Reply Thu 31 Dec, 2015 09:16 am
It's an interesting point. Is campaign staff what gets out the vote a la The War Room, or is it sheer force of personality?

I guess everyone will start finding out shortly
Reply Thu 31 Dec, 2015 09:43 am
Often there are a ton of volunteers who will knock on doors or will give people rides.

Yes, paid campaign workers are legal (campaign managers rarely are volunteers), but most of the work is done for free. The paid folks are not doing door to door; they're more likely brainstorming about ads or strategizing where the volunteers should go, in order to do the most good.
Reply Fri 1 Jan, 2016 07:09 pm
My only suspicion about Trump supporters, in this context, is that a substantial chunk of them might be disaffected independents with a history of non-participation in the formal political system in general, and particularly at the level of state party primaries which do not even decide elections but only nominees (or more accurately, state delegates who are then obligated to vote for a particular candidate at a nomination caucus).

If I were such an individual, I might have only the foggiest grasp of electoral politics, imagining that the nomination process occurs as the result of some vague machinations that reflect each candidate's poll numbers, is determined by a few party die-hards who are bound to vote for the most popular candidate, and that my vote is only needed for the presidential general election.
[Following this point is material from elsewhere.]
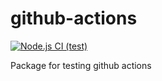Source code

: # github-actions

[![Node.js CI (test)](https://github.com/jhderojasUVa/github-actions/actions/workflows/node.js.yml/badge.svg)](https://github.com/jhderojasUVa/github-actions/actions/workflows/node.js.yml)

Package for testing github actions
I might not be registered to vote, or understand that the arcane process required for me to be qualified to vote in a state party primary might mean jumping through some bureaucratic hoops ahead of time, and not just driving downtown and waltzing in on election day.

In any case, I might look at Trump's landslide lead in the polls, and decide that he didn't need my personal help and that I needn't interrupt my dinner or television viewing to carry out a time consuming chore that wouldn't change the outcome because my candidate is a shoe-in anyway.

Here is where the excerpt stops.